Несомненно, этот приватный универсум был отчуждающим в той степени, в какой он отделял вас от других — или от мира, где его окружала как бы защитная среда, воображаемый страж, оборонительная система. И он при этом пожинал плоды символической выгоды отчуждения, которое заключалось в том, что существует Другой, и что инаковость может обманывать вам к лучшему или худшему. Итак, консумеристское общество жило также под знаком отчуждения, как общество спектакля.[55] И только так: пока существует отчуждение, существует спектакль, действие, сцена. Это не обсценное — спектакль никогда не обсценен. Обсценное начинается, прежде всего, там, где больше нет спектакля, нет сцены, где все становится прозрачным и непосредственно видимым, где всякая вещь выставлена в жестком и безжалостном свете информации и коммуникации.
Мы уже не часть драмы отчуждения, мы живем в экстазе коммуникации. И это экстаз обсценного. Обсценное — это то, что искореняет всякое зеркало, всякий взгляд, всякий образ. Обсценное приводит к концу всякой репрезентации.

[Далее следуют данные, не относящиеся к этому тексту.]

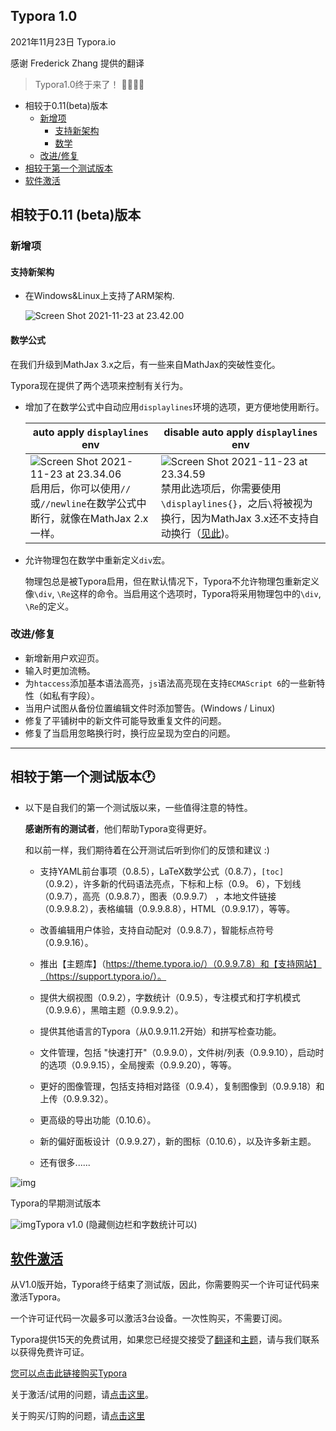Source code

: ## Typora 1.0

2021年11月23日 Typora.io  

感谢 Frederick Zhang 提供的翻译

> Typora1.0终于来了！ 🎉🎉🎉🎉

- 相较于0.11(beta)版本
  - [新增项](https://support.typora.io/What's-New-1.0/#new)
    - [支持新架构](https://support.typora.io/What's-New-1.0/#new-builds)
    - [数学](https://support.typora.io/What's-New-1.0/#math)
  - [改进/修复](https://support.typora.io/What's-New-1.0/#improvement--fix)
- [相较于第一个测试版本](https://support.typora.io/What's-New-1.0/#changes-from-first-beta-)
- [软件激活](https://support.typora.io/What's-New-1.0/#purchase--activate-typora)

## 相较于0.11 (beta)版本

### 新增项

#### 支持新架构

- 在Windows&Linux上支持了ARM架构.

  ![Screen Shot 2021-11-23 at 23.42.00](https://support.typora.io/media/new-1.0/Screen%20Shot%202021-11-23%20at%2023.42.00.png)

#### 数学公式

在我们升级到MathJax 3.x之后，有一些来自MathJax的突破性变化。

Typora现在提供了两个选项来控制有关行为。

- 增加了在数学公式中自动应用`displaylines`环境的选项，更方便地使用断行。

  | auto apply `displaylines` env                                | disable auto apply `displaylines` env                        |
  | ------------------------------------------------------------ | ------------------------------------------------------------ |
  | ![Screen Shot 2021-11-23 at 23.34.06](https://support.typora.io/media/new-1.0/Screen%20Shot%202021-11-23%20at%2023.34.06.png) 启用后，你可以使用`//`或`//newline`在数学公式中断行，就像在MathJax 2.x一样。 | ![Screen Shot 2021-11-23 at 23.34.59](https://support.typora.io/media/new-1.0/Screen%20Shot%202021-11-23%20at%2023.34.59.png) 禁用此选项后，你需要使用`\displaylines{}`，之后`\`将被视为换行，因为MathJax 3.x还不支持自动换行（[见此](https://github.com/mathjax/MathJax/issues/2312))。 |

- 允许物理包在数学中重新定义`div`宏。

  物理包总是被Typora启用，但在默认情况下，Typora不允许物理包重新定义像`\div`, `\Re`这样的命令。当启用这个选项时，Typora将采用物理包中的`\div`, `\Re`的定义。

### 改进/修复

- 新增新用户欢迎页。
- 输入时更加流畅。
- 为`htaccess`添加基本语法高亮，`js`语法高亮现在支持`ECMAScript 6`的一些新特性（如私有字段）。
- 当用户试图从备份位置编辑文件时添加警告。(Windows / Linux)
- 修复了平铺树中的新文件可能导致重复文件的问题。
- 修复了当启用忽略换行时，换行应呈现为空白的问题。

------

## 相较于第一个测试版本🕐

- 以下是自我们的第一个测试版以来，一些值得注意的特性。

  **感谢所有的测试者**，他们帮助Typora变得更好。

  和以前一样，我们期待着在公开测试后听到你们的反馈和建议 :)

  - 支持YAML前台事项（0.8.5），LaTeX数学公式（0.8.7），`[toc]`（0.9.2），许多新的代码语法亮点，下标和上标（0.9。 6），下划线（0.9.7），高亮（0.9.8.7），图表（0.9.9.7） ，本地文件链接（0.9.9.8.2），表格编辑（0.9.9.8.8），HTML（0.9.9.17），等等。

  - 改善编辑用户体验，支持自动配对（0.9.8.7），智能标点符号（0.9.9.16）。

  - 推出【主题库】（https://theme.typora.io/）（0.9.9.7.8）和【支持网站】（https://support.typora.io/）。

  - 提供大纲视图（0.9.2），字数统计（0.9.5），专注模式和打字机模式（0.9.9.6），黑暗主题（0.9.9.9.2）。

  - 提供其他语言的Typora（从0.9.9.11.2开始）和拼写检查功能。

  - 文件管理，包括 "快速打开"（0.9.9.0），文件树/列表（0.9.9.10），启动时的选项（0.9.9.15），全局搜索（0.9.9.20），等等。

  - 更好的图像管理，包括支持相对路径（0.9.4），复制图像到（0.9.9.18）和上传（0.9.9.32）。

  - 更高级的导出功能（0.10.6）。

  - 新的偏好面板设计（0.9.9.27），新的图标（0.10.6），以及许多新主题。

  - 还有很多......

![img](https://support.typora.io/media/new-1.0/CCHiRYKUAAA9LIc.png)

Typora的早期测试版本


![img](https://support.typora.io/media/new-1.0/Screen%20Shot%202021-11-23%20at%2023.30.26.png)Typora v1.0 (隐藏侧边栏和字数统计可以)

## [软件激活](https://support.typora.io/What's-New-1.0/#purchase--activate-typora)

从V1.0版开始，Typora终于结束了测试版，因此，你需要购买一个许可证代码来激活Typora。

一个许可证代码一次最多可以激活3台设备。一次性购买，不需要订阅。

Typora提供15天的免费试用，如果您已经提交接受了[翻译](https://github.com/typora/Typora-i18n)和[主题](https://github.com/typora/typora-theme-gallery)，请与我们联系以获得免费许可证。

[您可以点击此链接购买Typora](https://store.typora.io/)

关于激活/试用的问题，请[点击这里](https://support.typora.io/activation)。

关于购买/订购的问题，请[点击这里](https://support.typora.io/purchase)

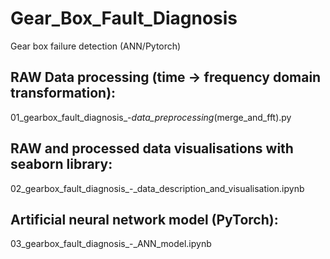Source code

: # Gear_Box_Fault_Diagnosis
Gear box failure detection (ANN/Pytorch)

## RAW Data processing (time -> frequency domain transformation):
01_gearbox_fault_diagnosis_-_data_preprocessing_(merge_and_fft).py

## RAW and processed data visualisations with seaborn library:
02_gearbox_fault_diagnosis_-_data_description_and_visualisation.ipynb

## Artificial neural network model (PyTorch):
03_gearbox_fault_diagnosis_-_ANN_model.ipynb
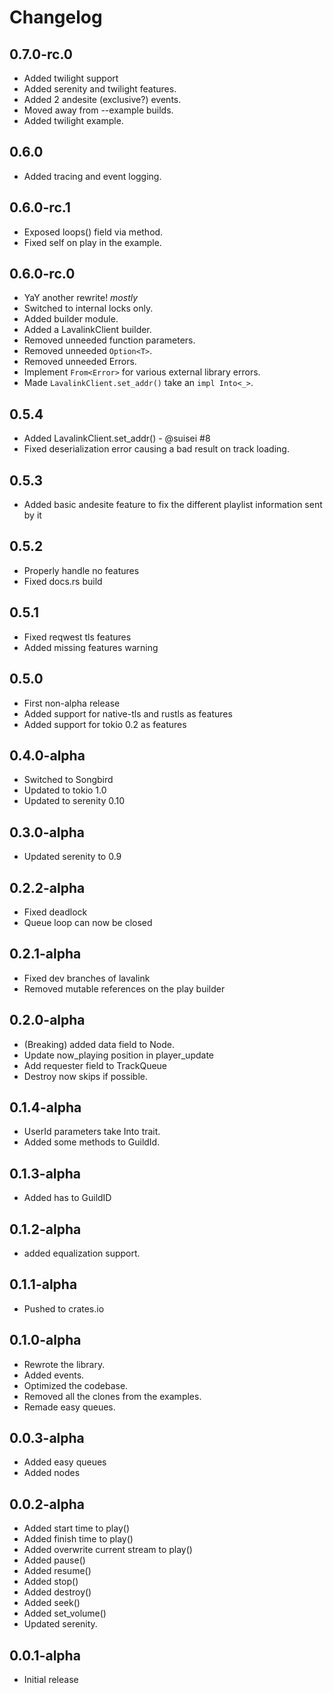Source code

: # Changelog

## 0.7.0-rc.0

- Added twilight support
- Added serenity and twilight features.
- Added 2 andesite (exclusive?) events.
- Moved away from --example builds.
- Added twilight example.

## 0.6.0

- Added tracing and event logging.

## 0.6.0-rc.1

- Exposed loops() field via method.
- Fixed self on play in the example.

## 0.6.0-rc.0

- YaY another rewrite! *mostly*
- Switched to internal locks only.
- Added builder module.
- Added a LavalinkClient builder.
- Removed unneeded function parameters.
- Removed unneeded `Option<T>`.
- Removed unneeded Errors.
- Implement `From<Error>` for various external library errors.
- Made `LavalinkClient.set_addr()` take an `impl Into<_>`.

## 0.5.4

- Added LavalinkClient.set_addr() - @suisei #8
- Fixed deserialization error causing a bad result on track loading.

## 0.5.3

- Added basic andesite feature to fix the different playlist information sent by it

## 0.5.2

- Properly handle no features
- Fixed docs.rs build

## 0.5.1

- Fixed reqwest tls features
- Added missing features warning

## 0.5.0

- First non-alpha release
- Added support for native-tls and rustls as features
- Added support for tokio 0.2 as features

## 0.4.0-alpha

- Switched to Songbird
- Updated to tokio 1.0
- Updated to serenity 0.10

## 0.3.0-alpha

- Updated serenity to 0.9

## 0.2.2-alpha

- Fixed deadlock
- Queue loop can now be closed

## 0.2.1-alpha

- Fixed dev branches of lavalink
- Removed mutable references on the play builder

## 0.2.0-alpha

- (Breaking) added data field to Node.
- Update now_playing position in player_update
- Add requester field to TrackQueue
- Destroy now skips if possible.

## 0.1.4-alpha

- UserId parameters take Into trait.
- Added some methods to GuildId.

## 0.1.3-alpha

- Added has to GuildID

## 0.1.2-alpha

- added equalization support.

## 0.1.1-alpha

- Pushed to crates.io

## 0.1.0-alpha

- Rewrote the library.
- Added events.
- Optimized the codebase.
- Removed all the clones from the examples.
- Remade easy queues.

## 0.0.3-alpha

- Added easy queues
- Added nodes

## 0.0.2-alpha

- Added start time to play()
- Added finish time to play()
- Added overwrite current stream to play()
- Added pause()
- Added resume()
- Added stop()
- Added destroy()
- Added seek()
- Added set_volume()
- Updated serenity.

## 0.0.1-alpha

- Initial release
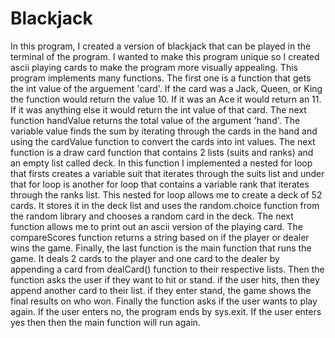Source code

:# Blackjack

In this program, I created a version of blackjack that can be played in the terminal of the program. I wanted to make this program unique so I created ascii playing cards to make the program more visually appealing. This program implements many functions. The first one is a function that gets the int value of the arguement 'card'. If the card was a Jack, Queen, or King the function would return the value 10. If it was an Ace it would return an 11. If it was anything else it would return the int value of that card. The next function handValue returns the total value of the argument 'hand'. The variable value finds the sum by iterating through the cards in the hand and using the cardValue function to convert the cards into int values. The next function is a draw card function that contains 2 lists (suits and ranks) and an empty list called deck. In this function I implemented a nested for loop that firsts creates a variable suit that iterates through the suits list and under that for loop is another for loop that contains a variable rank that iterates through the ranks list. This nested for loop allows me to create a deck of 52 cards. It stores it in the deck list and uses the random.choice function from the random library and chooses a random card in the deck. The next function allows me to print out an ascii version of the playing card. The compareScores function returns a string based on if the player or dealer wins the game. Finally, the last function is the main function that runs the game. It deals 2 cards to the player and one card to the dealer by appending a card from dealCard() function to their respective lists. Then the function asks the user if they want to hit or stand. if the user hits, then they append another card to their list. if they enter stand, the game shows the final results on who won. Finally the function asks if the user wants to play again. If the user enters no, the program ends by sys.exit. If the user enters yes then then the main function will run again.
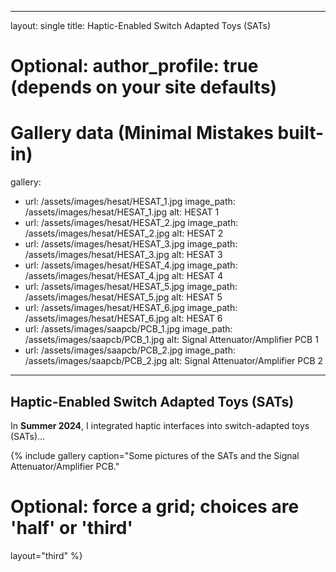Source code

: <!-- <h2>Haptic-Enabled Switch Adapted Toys (SAT)s</h2>

In Summer 2024, I worked on integrating haptic interfaces into switch-adapted toys (SATs). Haptic interfaces can be used to characterize visual or auditory responses into normal vibrotactile feedback, like a phone’s ringer. SATs are developed specifically for children with cerebral palsy or limited motor function, so that the traditional input mechanism of a electronic toy can be adapted to a motor function, such as a muscle contraction, that is convenient for the child. The goal was to incorporate haptic feedback into this adapted input mechanism to provide additional stimulus and sensory input. By the end of the summer, I presented a prototype to the president of ReplayForKids, a nonprofit organization, and received valuable feedback on tailoring the device for educators and therapists. From Fall 2024 to Spring 2025, I mainly worked on developing a clean PCB that would work directly with the button's enclosure. For this upcoming Fall 2025, I will be coordinating with ReplayForKids to include the parts for these prototypes at their annual workshop. I will also be seeking out therapists and educators for testing these toys with children.

<figure class="third">
  <a href="{{ site.baseurl }}/assets/images/hesat/HESAT_1.jpg">
    <img src="{{ site.baseurl }}/assets/images/hesat/HESAT_1.jpg" alt="HESAT 1" style="max-height: 151px; height: auto; object-fit: contain;">
  </a>
  <a href="{{ site.baseurl }}/assets/images/hesat/HESAT_2.jpg">
    <img src="{{ site.baseurl }}/assets/images/hesat/HESAT_2.jpg" alt="HESAT 2" style="max-height: 151px; height: auto; object-fit: contain;">
  </a>
  <a href="{{ site.baseurl }}/assets/images/hesat/HESAT_3.jpg">
    <img src="{{ site.baseurl }}/assets/images/hesat/HESAT_3.jpg" alt="HESAT 3" style="max-height: 151px; height: auto; object-fit: contain;">
  </a>
  <a href="{{ site.baseurl }}/assets/images/hesat/HESAT_4.jpg">
    <img src="{{ site.baseurl }}/assets/images/hesat/HESAT_4.jpg" alt="HESAT 4" style="max-height: 151px; height: auto; object-fit: contain;">
  </a>
  <a href="{{ site.baseurl }}/assets/images/hesat/HESAT_5.jpg">
    <img src="{{ site.baseurl }}/assets/images/hesat/HESAT_5.jpg" alt="HESAT 5" style="max-height: 151px; height: auto; object-fit: contain;">
  </a>
  <a href="{{ site.baseurl }}/assets/images/hesat/HESAT_6.jpg">
    <img src="{{ site.baseurl }}/assets/images/hesat/HESAT_6.jpg" alt="HESAT 6" style="max-height: 151px; height: auto; object-fit: contain;">
  </a>
  <a href="{{ site.baseurl }}/assets/images/saapcb/PCB_1.jpg">
    <img src="{{ site.baseurl }}/assets/images/saapcb/PCB_1.jpg" alt="PCB 1" style="max-height: 151px; height: auto; object-fit: contain;">
  </a>
  <a href="{{ site.baseurl }}/assets/images/saapcb/PCB_2.jpg">
    <img src="{{ site.baseurl }}/assets/images/saapcb/PCB_2.jpg" alt="PCB 2" style="max-height: 151px; height: auto; object-fit: contain;">
  </a>
  <figcaption>Some pictures of the SATs and the Signal Attenuator/Amplifier PCB.</figcaption>
</figure> -->

---
layout: single
title: Haptic-Enabled Switch Adapted Toys (SATs)
# Optional: author_profile: true  (depends on your site defaults)
# Gallery data (Minimal Mistakes built-in)
gallery:
  - url:  /assets/images/hesat/HESAT_1.jpg
    image_path: /assets/images/hesat/HESAT_1.jpg
    alt: HESAT 1
  - url:  /assets/images/hesat/HESAT_2.jpg
    image_path: /assets/images/hesat/HESAT_2.jpg
    alt: HESAT 2
  - url:  /assets/images/hesat/HESAT_3.jpg
    image_path: /assets/images/hesat/HESAT_3.jpg
    alt: HESAT 3
  - url:  /assets/images/hesat/HESAT_4.jpg
    image_path: /assets/images/hesat/HESAT_4.jpg
    alt: HESAT 4
  - url:  /assets/images/hesat/HESAT_5.jpg
    image_path: /assets/images/hesat/HESAT_5.jpg
    alt: HESAT 5
  - url:  /assets/images/hesat/HESAT_6.jpg
    image_path: /assets/images/hesat/HESAT_6.jpg
    alt: HESAT 6
  - url:  /assets/images/saapcb/PCB_1.jpg
    image_path: /assets/images/saapcb/PCB_1.jpg
    alt: Signal Attenuator/Amplifier PCB 1
  - url:  /assets/images/saapcb/PCB_2.jpg
    image_path: /assets/images/saapcb/PCB_2.jpg
    alt: Signal Attenuator/Amplifier PCB 2
---

## Haptic-Enabled Switch Adapted Toys (SATs)

In **Summer 2024**, I integrated haptic interfaces into switch-adapted toys (SATs)…
<!-- your polished write-up here -->

{% include gallery
   caption="Some pictures of the SATs and the Signal Attenuator/Amplifier PCB."
   # Optional: force a grid; choices are 'half' or 'third'
   layout="third"
%}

Но оно касается не только сексуального, которое становится обсценным в порнографии; сегодня имеется целая порнография информации и коммуникации, иначе говоря, цепей и сетей, порнография всех функций и объектов в их читабельности, их текучести, их доступности регуляции, в их принудительной сигнификации, в их перформативности, в их разветвленности, в их поливалентности, в их свободном выражении…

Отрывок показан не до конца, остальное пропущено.